Percy
David Taylor |Published: 1987
Pages: 168
Author: Pocock, Pat
Publisher: Clifford Frost
Rating: 3.5 stars
As a long-suffering Surrey supporter, and by nature something of a nostalgic, I often find myself looking back to the players I watched when I first started going to the Oval, and I enjoyed re-reading this very much. It’s often claimed that there few characters in the modern game, but that Surrey team of the mid-1970s had a few: the nuggety opener John Edrich, muff-eared batsman and electric fielder Graham Roope, the gnarled and cantankerous Geoff Arnold, the long-runnng and loud-appealing Robin Jackman; and of course Pat ‘Percy’ Pocock, eternally youthful and ever-hopeful off-spinner. He had a first-class career which stretched from 1964 to 1986, coming into a game with very few overseas players and hardly any one-day cricket, and leaving one very similar to that we know today.
The Welsh-born Pocock, whose nickname, used throughout his career, was given to him by Surrey masseur Sandy Tait, was a rare creature in English cricket – an attacking off-spinner. Graeme Swann is not a dissimilar bowler I suppose. Pocock was happy enough with 3 for 80 off 25 overs, although he could tie batsmen down when he needed to. Early in the book he sums up his approach: “I really thought I could get anybody out … I knew that there wasn’t a player in the game who couldn’t give me stick, but I was certain that there wasn’t a player I couldn’t dismiss.”
Essentially he had three England careers. First picked as a 21- year-old against West Indies and Australia in 1968, he then found his way blocked by the appointment of rival off-spinner Ray Illingworth as England captain between 1969 and 1973. In the mid- 70s he made occasional appearances, the last being the infamous Manchester Test of 1976 (he gives a vivid account of the sustained assault on Edrich and Brian Close on the fourth evening). After the match he asked Michael Holding “tell me, did you get any to turn out there?” but that quip signalled the end of his England days until recalled in the autumn of his career while John Emburey was serving a ban for touring South Africa.
The book, written with the assistance of sports journalist Patrick Collins, is a collection of wittily recalled anecdotes.
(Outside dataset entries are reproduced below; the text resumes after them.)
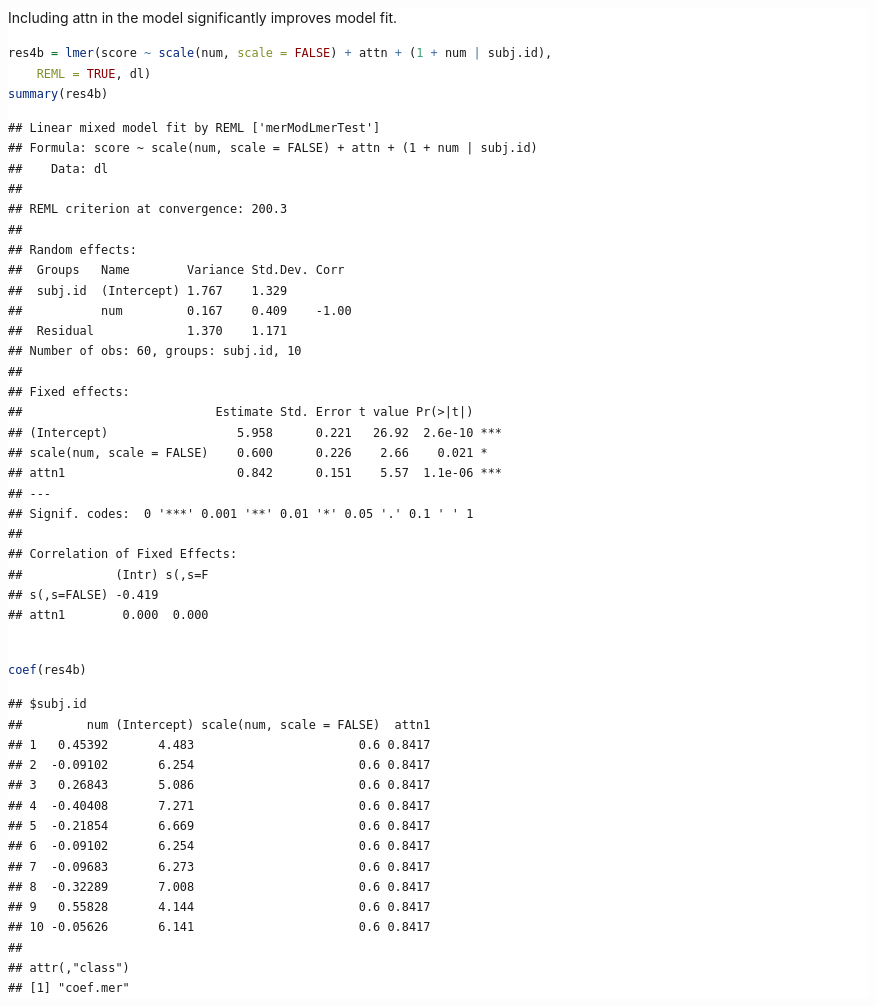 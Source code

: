 Including attn in the model significantly improves model fit.


```r
res4b = lmer(score ~ scale(num, scale = FALSE) + attn + (1 + num | subj.id), 
    REML = TRUE, dl)
summary(res4b)
```

```
## Linear mixed model fit by REML ['merModLmerTest']
## Formula: score ~ scale(num, scale = FALSE) + attn + (1 + num | subj.id) 
##    Data: dl 
## 
## REML criterion at convergence: 200.3 
## 
## Random effects:
##  Groups   Name        Variance Std.Dev. Corr 
##  subj.id  (Intercept) 1.767    1.329         
##           num         0.167    0.409    -1.00
##  Residual             1.370    1.171         
## Number of obs: 60, groups: subj.id, 10
## 
## Fixed effects:
##                           Estimate Std. Error t value Pr(>|t|)    
## (Intercept)                  5.958      0.221   26.92  2.6e-10 ***
## scale(num, scale = FALSE)    0.600      0.226    2.66    0.021 *  
## attn1                        0.842      0.151    5.57  1.1e-06 ***
## ---
## Signif. codes:  0 '***' 0.001 '**' 0.01 '*' 0.05 '.' 0.1 ' ' 1
## 
## Correlation of Fixed Effects:
##             (Intr) s(,s=F
## s(,s=FALSE) -0.419       
## attn1        0.000  0.000
```

```r

coef(res4b)
```

```
## $subj.id
##         num (Intercept) scale(num, scale = FALSE)  attn1
## 1   0.45392       4.483                       0.6 0.8417
## 2  -0.09102       6.254                       0.6 0.8417
## 3   0.26843       5.086                       0.6 0.8417
## 4  -0.40408       7.271                       0.6 0.8417
## 5  -0.21854       6.669                       0.6 0.8417
## 6  -0.09102       6.254                       0.6 0.8417
## 7  -0.09683       6.273                       0.6 0.8417
## 8  -0.32289       7.008                       0.6 0.8417
## 9   0.55828       4.144                       0.6 0.8417
## 10 -0.05626       6.141                       0.6 0.8417
## 
## attr(,"class")
## [1] "coef.mer"
```
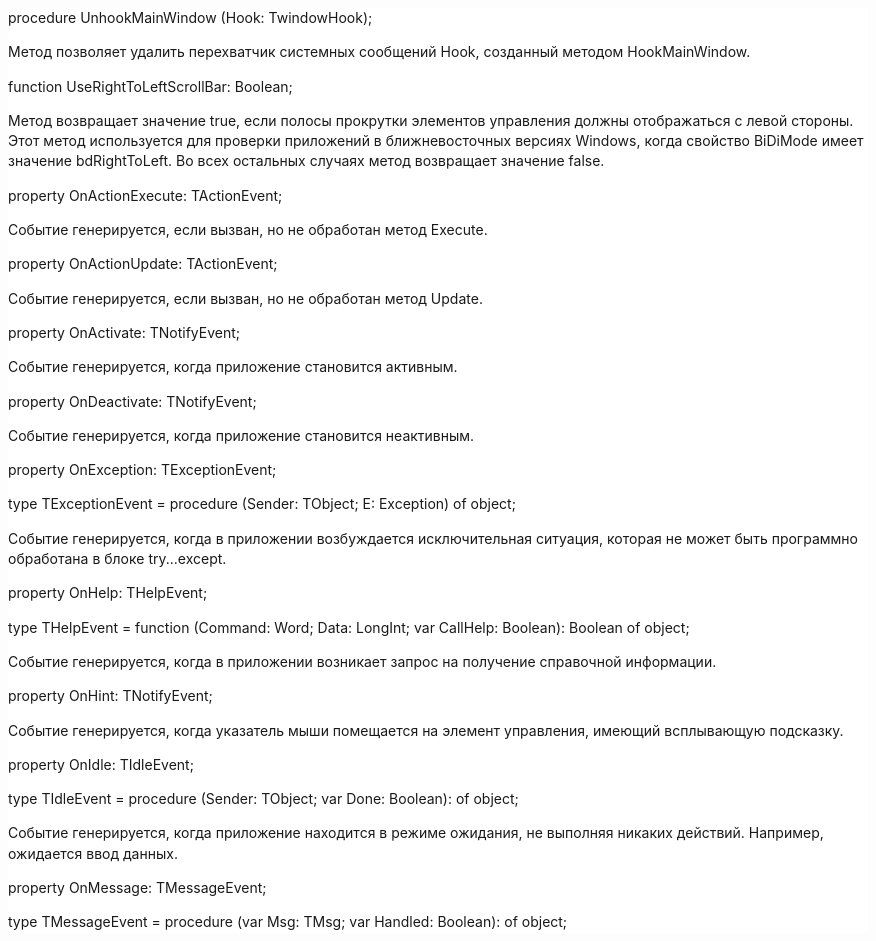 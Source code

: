 procedure UnhookMainWindow (Hook: TwindowHook);

Метод позволяет удалить перехватчик системных сообщений Hook, созданный
методом HookMainWindow.

function UseRightToLeftScrollBar: Boolean;

Метод возвращает значение true, если полосы прокрутки элементов
управления должны отображаться с левой стороны. Этот метод используется
для проверки приложений в ближневосточных версиях Windows, когда
свойство BiDiMode имеет значение bdRightToLeft. Во всех остальных
случаях метод возвращает значение false.

property OnActionExecute: TActionEvent;

Событие генерируется, если вызван, но не обработан метод Execute.

property OnActionUpdate: TActionEvent;

Событие генерируется, если вызван, но не обработан метод Update.

property OnActivate: TNotifyEvent;

Событие генерируется, когда приложение становится активным.

property OnDeactivate: TNotifyEvent;

Событие генерируется, когда приложение становится неактивным.

property OnException: TExceptionEvent;

type TExceptionEvent = procedure (Sender: TObject; E: Exception) of
object;

Событие генерируется, когда в приложении возбуждается исключительная
ситуация, которая не может быть программно обработана в блоке
try...except.

property OnHelp: THelpEvent;

type THelpEvent = function (Command: Word; Data: LongInt; var CallHelp:
Boolean): Boolean of object;

Событие генерируется, когда в приложении возникает запрос на получение
справочной информации.

property OnHint: TNotifyEvent;

Событие генерируется, когда указатель мыши помещается на элемент
управления, имеющий всплывающую подсказку.

property OnIdle: TIdleEvent;

type TIdleEvent = procedure (Sender: TObject; var Done: Boolean): of
object;

Событие генерируется, когда приложение находится в режиме ожидания, не
выполняя никаких действий. Например, ожидается ввод данных.

property OnMessage: TMessageEvent;

type TMessageEvent = procedure (var Msg: TMsg; var Handled: Boolean): of
object;
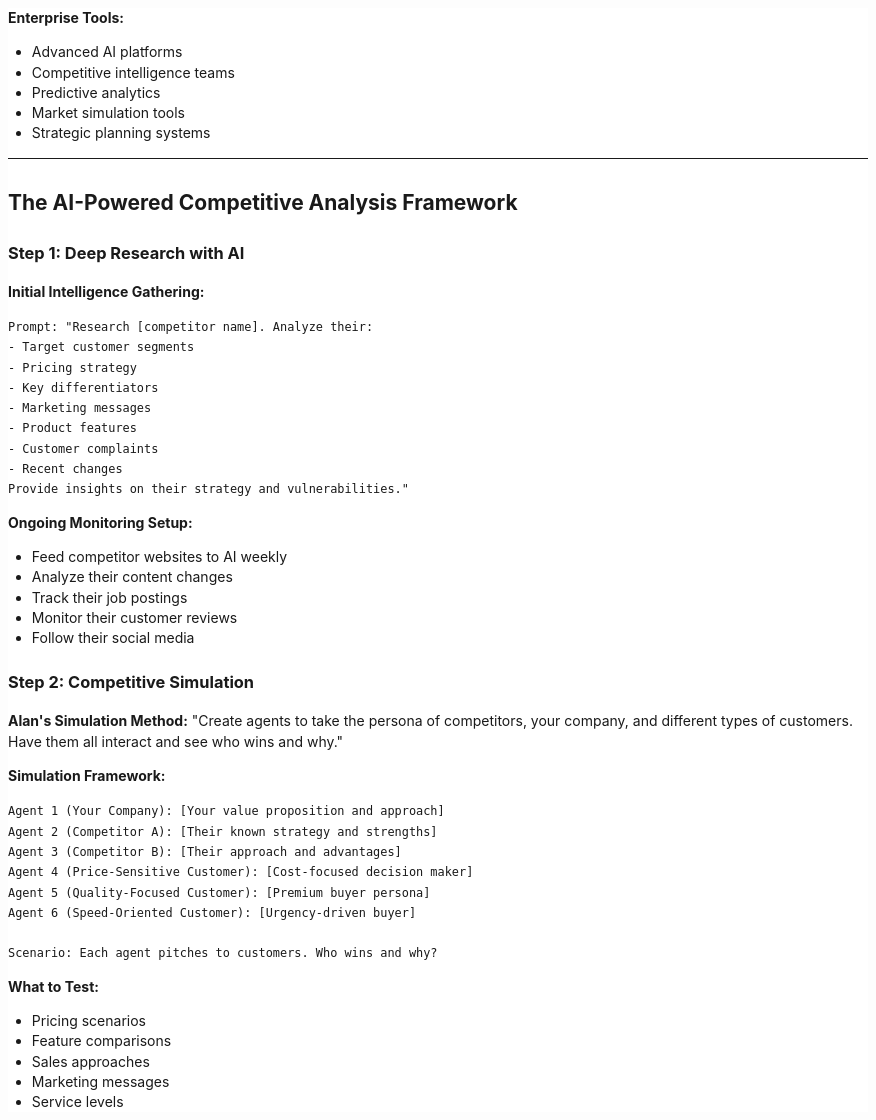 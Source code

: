 **Enterprise Tools:**
- Advanced AI platforms
- Competitive intelligence teams
- Predictive analytics
- Market simulation tools
- Strategic planning systems

---

## The AI-Powered Competitive Analysis Framework

### Step 1: Deep Research with AI

**Initial Intelligence Gathering:**
```
Prompt: "Research [competitor name]. Analyze their:
- Target customer segments
- Pricing strategy
- Key differentiators
- Marketing messages
- Product features
- Customer complaints
- Recent changes
Provide insights on their strategy and vulnerabilities."
```

**Ongoing Monitoring Setup:**
- Feed competitor websites to AI weekly
- Analyze their content changes
- Track their job postings
- Monitor their customer reviews
- Follow their social media

### Step 2: Competitive Simulation

**Alan's Simulation Method:**
"Create agents to take the persona of competitors, your company, and different types of customers. Have them all interact and see who wins and why."

**Simulation Framework:**
```
Agent 1 (Your Company): [Your value proposition and approach]
Agent 2 (Competitor A): [Their known strategy and strengths]
Agent 3 (Competitor B): [Their approach and advantages]
Agent 4 (Price-Sensitive Customer): [Cost-focused decision maker]
Agent 5 (Quality-Focused Customer): [Premium buyer persona]
Agent 6 (Speed-Oriented Customer): [Urgency-driven buyer]

Scenario: Each agent pitches to customers. Who wins and why?
```

**What to Test:**
- Pricing scenarios
- Feature comparisons
- Sales approaches
- Marketing messages
- Service levels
The fun that Pocock had playing the game is palpable. But my favourite Percy story isn’t there. On one occasion he came out to bat in glasses, to general amusement. “What have you got those on for?” he was asked. “It’s because I’m going deaf” came the sarcastic reply. He was duly bowled a few balls later and as he departed, the bowler called after him – “bad luck Perce … you didn’t hear that one, did you!”
Anyone who wants to track this one down can be guaranteed a few more chuckles.